Task brief>
Would you transcribe the records word for word, please?

(Listed entries)

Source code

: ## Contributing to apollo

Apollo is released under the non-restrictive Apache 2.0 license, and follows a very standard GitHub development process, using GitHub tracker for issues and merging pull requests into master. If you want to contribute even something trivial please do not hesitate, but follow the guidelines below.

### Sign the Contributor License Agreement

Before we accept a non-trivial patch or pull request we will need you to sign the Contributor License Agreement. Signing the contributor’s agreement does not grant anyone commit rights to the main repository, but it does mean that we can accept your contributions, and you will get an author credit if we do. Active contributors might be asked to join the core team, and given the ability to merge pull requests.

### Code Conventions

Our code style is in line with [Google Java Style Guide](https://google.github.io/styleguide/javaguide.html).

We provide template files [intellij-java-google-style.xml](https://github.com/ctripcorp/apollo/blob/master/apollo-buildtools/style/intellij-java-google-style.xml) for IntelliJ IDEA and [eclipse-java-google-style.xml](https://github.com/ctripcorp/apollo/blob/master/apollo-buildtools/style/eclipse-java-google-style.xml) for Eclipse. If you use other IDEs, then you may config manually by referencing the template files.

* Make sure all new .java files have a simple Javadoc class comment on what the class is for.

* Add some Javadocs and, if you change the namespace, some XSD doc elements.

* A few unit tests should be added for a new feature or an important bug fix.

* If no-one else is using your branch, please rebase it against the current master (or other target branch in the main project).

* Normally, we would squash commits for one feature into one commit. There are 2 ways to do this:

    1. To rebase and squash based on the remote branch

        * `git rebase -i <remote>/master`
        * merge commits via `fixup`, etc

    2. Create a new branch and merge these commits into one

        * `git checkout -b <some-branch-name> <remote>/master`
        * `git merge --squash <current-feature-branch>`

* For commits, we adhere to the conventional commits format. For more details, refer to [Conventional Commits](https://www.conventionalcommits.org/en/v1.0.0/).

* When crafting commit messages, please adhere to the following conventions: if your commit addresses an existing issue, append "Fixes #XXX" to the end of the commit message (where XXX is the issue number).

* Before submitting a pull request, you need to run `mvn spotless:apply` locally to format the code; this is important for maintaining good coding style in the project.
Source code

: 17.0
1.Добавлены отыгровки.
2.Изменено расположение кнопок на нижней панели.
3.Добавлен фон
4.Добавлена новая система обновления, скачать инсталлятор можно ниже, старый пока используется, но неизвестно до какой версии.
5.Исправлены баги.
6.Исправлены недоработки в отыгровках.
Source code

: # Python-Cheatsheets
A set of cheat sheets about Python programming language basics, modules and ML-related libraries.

(End Listed entries)

Task result>
Source code

: ## Contributing to apollo

Apollo is released under the non-restrictive Apache 2.0 license, and follows a very standard GitHub development process, using GitHub tracker for issues and merging pull requests into master. If you want to contribute even something trivial please do not hesitate, but follow the guidelines below.

### Sign the Contributor License Agreement

Before we accept a non-trivial patch or pull request we will need you to sign the Contributor License Agreement. Signing the contributor’s agreement does not grant anyone commit rights to the main repository, but it does mean that we can accept your contributions, and you will get an author credit if we do. Active contributors might be asked to join the core team, and given the ability to merge pull requests.

### Code Conventions

Our code style is in line with [Google Java Style Guide](https://google.github.io/styleguide/javaguide.html).

We provide template files [intellij-java-google-style.xml](https://github.com/ctripcorp/apollo/blob/master/apollo-buildtools/style/intellij-java-google-style.xml) for IntelliJ IDEA and [eclipse-java-google-style.xml](https://github.com/ctripcorp/apollo/blob/master/apollo-buildtools/style/eclipse-java-google-style.xml) for Eclipse. If you use other IDEs, then you may config manually by referencing the template files.

* Make sure all new .java files have a simple Javadoc class comment on what the class is for.

* Add some Javadocs and, if you change the namespace, some XSD doc elements.

* A few unit tests should be added for a new feature or an important bug fix.

* If no-one else is using your branch, please rebase it against the current master (or other target branch in the main project).

* Normally, we would squash commits for one feature into one commit. There are 2 ways to do this:

    1. To rebase and squash based on the remote branch

        * `git rebase -i <remote>/master`
        * merge commits via `fixup`, etc

    2. Create a new branch and merge these commits into one

        * `git checkout -b <some-branch-name> <remote>/master`
        * `git merge --squash <current-feature-branch>`

* For commits, we adhere to the conventional commits format. For more details, refer to [Conventional Commits](https://www.conventionalcommits.org/en/v1.0.0/).

* When crafting commit messages, please adhere to the following conventions: if your commit addresses an existing issue, append "Fixes #XXX" to the end of the commit message (where XXX is the issue number).

* Before submitting a pull request, you need to run `mvn spotless:apply` locally to format the code; this is important for maintaining good coding style in the project.
Source code

: 17.0
1.Добавлены отыгровки.
2.Изменено расположение кнопок на нижней панели.
3.Добавлен фон
4.Добавлена новая система обновления, скачать инсталлятор можно ниже, старый пока используется, но неизвестно до какой версии.
5.Исправлены баги.
6.Исправлены недоработки в отыгровках.
Source code

: # Python-Cheatsheets
A set of cheat sheets about Python programming language basics, modules and ML-related libraries.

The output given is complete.